WORK TO COMPLETE:
Stopping at the line that holds "Your Controller should", repeat the lines below exactly, starting from the very first and including that final line.

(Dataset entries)
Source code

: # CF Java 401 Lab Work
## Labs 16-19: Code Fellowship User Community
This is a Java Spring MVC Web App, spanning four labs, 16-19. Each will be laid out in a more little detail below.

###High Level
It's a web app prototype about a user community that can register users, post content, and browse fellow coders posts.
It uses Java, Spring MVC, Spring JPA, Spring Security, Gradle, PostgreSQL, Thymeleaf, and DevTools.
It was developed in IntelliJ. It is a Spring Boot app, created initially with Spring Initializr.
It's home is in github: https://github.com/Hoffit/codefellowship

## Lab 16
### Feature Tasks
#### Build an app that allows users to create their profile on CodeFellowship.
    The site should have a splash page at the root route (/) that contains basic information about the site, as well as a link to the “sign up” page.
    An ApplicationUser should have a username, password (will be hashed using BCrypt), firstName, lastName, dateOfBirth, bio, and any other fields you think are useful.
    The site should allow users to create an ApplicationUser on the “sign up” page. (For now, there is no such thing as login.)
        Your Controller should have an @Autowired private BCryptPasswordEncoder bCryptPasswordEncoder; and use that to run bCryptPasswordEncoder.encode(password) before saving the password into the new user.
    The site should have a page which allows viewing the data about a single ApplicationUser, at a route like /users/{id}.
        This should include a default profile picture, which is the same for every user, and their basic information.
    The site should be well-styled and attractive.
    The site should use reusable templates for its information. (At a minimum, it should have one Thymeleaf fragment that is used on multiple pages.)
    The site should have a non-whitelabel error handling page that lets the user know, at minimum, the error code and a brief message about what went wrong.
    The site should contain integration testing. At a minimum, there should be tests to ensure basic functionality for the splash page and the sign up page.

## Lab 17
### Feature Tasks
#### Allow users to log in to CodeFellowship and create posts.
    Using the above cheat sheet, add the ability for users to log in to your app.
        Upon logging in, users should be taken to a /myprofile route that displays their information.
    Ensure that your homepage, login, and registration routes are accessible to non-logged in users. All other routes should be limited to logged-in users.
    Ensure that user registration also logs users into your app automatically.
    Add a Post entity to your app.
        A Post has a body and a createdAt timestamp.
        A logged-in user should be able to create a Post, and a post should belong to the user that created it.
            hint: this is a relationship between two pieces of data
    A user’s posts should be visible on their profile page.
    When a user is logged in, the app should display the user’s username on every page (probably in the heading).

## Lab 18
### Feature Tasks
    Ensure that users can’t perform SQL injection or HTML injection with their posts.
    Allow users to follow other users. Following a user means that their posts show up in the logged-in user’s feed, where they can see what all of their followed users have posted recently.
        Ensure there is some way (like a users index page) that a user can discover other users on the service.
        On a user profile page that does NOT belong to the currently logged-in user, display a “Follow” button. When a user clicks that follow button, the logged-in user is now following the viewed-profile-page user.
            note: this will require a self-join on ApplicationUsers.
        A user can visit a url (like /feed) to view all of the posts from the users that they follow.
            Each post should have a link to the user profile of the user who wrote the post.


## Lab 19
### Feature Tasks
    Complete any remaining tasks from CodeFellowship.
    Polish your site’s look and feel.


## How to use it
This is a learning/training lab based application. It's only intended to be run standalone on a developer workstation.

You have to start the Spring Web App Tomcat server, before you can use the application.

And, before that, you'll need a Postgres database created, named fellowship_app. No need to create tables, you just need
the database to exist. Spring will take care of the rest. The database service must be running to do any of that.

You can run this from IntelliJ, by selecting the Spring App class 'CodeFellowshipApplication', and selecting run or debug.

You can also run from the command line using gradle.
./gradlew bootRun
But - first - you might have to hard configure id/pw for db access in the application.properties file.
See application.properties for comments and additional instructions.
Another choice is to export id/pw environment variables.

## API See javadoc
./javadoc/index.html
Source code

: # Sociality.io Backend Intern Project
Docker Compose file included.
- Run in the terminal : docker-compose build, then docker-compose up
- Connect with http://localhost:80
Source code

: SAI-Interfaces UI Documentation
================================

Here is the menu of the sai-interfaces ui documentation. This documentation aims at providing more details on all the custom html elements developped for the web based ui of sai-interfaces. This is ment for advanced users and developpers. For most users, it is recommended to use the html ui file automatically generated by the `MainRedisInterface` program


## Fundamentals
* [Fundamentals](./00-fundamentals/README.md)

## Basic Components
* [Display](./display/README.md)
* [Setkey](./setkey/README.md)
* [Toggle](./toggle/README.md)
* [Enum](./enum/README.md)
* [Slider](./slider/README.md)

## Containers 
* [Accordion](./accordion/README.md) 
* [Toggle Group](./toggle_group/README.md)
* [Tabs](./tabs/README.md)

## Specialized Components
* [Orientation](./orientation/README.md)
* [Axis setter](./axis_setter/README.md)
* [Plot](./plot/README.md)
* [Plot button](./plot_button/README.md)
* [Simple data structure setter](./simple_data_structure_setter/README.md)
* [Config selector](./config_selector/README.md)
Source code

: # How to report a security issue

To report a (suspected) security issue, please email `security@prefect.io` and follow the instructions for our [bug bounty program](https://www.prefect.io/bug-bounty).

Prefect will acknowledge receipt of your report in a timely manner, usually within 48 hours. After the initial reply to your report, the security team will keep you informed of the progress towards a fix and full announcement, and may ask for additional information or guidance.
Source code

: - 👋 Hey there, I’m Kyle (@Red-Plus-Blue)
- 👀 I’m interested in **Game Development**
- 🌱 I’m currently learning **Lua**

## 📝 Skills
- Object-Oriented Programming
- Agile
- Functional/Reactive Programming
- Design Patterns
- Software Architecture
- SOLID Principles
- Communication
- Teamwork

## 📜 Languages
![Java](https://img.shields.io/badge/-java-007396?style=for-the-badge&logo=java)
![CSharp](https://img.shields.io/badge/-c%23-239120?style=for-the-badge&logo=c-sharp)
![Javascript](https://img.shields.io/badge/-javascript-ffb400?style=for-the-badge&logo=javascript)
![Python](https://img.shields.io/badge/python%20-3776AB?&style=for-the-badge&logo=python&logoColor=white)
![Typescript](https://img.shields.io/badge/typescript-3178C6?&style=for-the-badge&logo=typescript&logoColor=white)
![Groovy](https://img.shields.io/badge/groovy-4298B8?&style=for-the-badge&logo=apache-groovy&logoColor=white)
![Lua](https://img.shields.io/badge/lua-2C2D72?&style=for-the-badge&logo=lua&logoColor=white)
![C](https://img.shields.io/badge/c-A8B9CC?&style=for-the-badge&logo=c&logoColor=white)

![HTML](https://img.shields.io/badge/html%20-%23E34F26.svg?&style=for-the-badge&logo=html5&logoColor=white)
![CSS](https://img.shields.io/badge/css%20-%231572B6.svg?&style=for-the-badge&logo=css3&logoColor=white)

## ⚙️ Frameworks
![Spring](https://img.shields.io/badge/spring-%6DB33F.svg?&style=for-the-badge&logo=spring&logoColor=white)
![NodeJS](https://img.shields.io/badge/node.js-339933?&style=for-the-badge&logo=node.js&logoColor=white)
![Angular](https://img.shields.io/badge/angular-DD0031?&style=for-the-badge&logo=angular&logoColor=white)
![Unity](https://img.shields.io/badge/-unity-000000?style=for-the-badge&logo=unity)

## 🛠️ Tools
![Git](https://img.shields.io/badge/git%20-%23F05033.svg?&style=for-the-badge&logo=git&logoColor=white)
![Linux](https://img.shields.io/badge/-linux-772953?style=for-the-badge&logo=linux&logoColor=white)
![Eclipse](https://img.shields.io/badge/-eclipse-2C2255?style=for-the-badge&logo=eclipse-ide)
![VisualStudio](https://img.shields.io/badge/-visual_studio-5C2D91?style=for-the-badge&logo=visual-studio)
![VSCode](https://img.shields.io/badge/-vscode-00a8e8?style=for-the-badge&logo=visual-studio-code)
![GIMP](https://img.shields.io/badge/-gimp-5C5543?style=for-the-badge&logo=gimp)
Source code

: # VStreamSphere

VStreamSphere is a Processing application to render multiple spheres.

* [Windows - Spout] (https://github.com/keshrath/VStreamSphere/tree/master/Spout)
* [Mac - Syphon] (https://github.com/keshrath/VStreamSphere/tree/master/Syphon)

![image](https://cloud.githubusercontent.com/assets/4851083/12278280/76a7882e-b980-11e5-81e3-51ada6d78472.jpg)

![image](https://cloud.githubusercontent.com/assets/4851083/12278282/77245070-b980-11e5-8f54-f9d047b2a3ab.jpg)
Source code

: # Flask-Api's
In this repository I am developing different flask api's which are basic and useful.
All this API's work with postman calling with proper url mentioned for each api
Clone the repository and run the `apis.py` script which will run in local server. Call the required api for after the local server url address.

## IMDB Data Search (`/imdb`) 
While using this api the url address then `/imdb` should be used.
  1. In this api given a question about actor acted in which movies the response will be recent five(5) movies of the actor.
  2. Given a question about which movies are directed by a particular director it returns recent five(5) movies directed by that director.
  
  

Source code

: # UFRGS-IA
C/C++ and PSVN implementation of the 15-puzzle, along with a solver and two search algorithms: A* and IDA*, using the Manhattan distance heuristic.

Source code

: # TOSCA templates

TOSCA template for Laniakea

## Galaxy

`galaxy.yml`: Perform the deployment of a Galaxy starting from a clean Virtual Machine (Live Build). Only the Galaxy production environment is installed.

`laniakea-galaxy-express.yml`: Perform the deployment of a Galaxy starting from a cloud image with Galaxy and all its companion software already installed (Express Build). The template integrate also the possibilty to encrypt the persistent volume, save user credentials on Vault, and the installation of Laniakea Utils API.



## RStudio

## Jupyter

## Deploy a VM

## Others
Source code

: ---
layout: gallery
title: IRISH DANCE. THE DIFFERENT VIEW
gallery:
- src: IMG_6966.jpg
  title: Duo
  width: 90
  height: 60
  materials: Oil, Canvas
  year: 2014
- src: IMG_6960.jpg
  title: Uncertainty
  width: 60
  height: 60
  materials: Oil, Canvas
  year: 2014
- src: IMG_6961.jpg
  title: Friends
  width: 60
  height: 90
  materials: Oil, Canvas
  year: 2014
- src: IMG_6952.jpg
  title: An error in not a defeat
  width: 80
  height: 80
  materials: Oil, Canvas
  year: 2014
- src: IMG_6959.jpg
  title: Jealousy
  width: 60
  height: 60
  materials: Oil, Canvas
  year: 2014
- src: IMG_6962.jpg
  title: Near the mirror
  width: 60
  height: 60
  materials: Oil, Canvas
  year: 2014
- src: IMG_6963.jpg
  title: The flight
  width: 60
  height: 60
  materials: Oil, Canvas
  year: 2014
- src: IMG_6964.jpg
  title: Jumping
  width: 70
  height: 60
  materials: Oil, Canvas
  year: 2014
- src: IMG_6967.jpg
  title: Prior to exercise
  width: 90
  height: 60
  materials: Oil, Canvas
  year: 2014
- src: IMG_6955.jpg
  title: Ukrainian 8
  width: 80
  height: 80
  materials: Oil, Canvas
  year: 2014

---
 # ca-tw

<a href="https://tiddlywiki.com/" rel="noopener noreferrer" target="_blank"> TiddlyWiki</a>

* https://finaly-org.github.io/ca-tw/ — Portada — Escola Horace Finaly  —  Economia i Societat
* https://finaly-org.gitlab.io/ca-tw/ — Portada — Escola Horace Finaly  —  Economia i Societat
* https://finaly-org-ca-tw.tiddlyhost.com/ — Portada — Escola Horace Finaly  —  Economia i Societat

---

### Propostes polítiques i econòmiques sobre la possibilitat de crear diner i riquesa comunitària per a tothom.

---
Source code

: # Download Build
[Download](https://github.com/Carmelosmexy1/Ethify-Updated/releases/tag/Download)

RESPONSE TO THE EXERCISE:
Source code

: # CF Java 401 Lab Work
## Labs 16-19: Code Fellowship User Community
This is a Java Spring MVC Web App, spanning four labs, 16-19. Each will be laid out in a more little detail below.

###High Level
It's a web app prototype about a user community that can register users, post content, and browse fellow coders posts.
It uses Java, Spring MVC, Spring JPA, Spring Security, Gradle, PostgreSQL, Thymeleaf, and DevTools.
It was developed in IntelliJ. It is a Spring Boot app, created initially with Spring Initializr.
It's home is in github: https://github.com/Hoffit/codefellowship

## Lab 16
### Feature Tasks
#### Build an app that allows users to create their profile on CodeFellowship.
    The site should have a splash page at the root route (/) that contains basic information about the site, as well as a link to the “sign up” page.
    An ApplicationUser should have a username, password (will be hashed using BCrypt), firstName, lastName, dateOfBirth, bio, and any other fields you think are useful.
    The site should allow users to create an ApplicationUser on the “sign up” page. (For now, there is no such thing as login.)
        Your Controller should have an @Autowired private BCryptPasswordEncoder bCryptPasswordEncoder; and use that to run bCryptPasswordEncoder.encode(password) before saving the password into the new user.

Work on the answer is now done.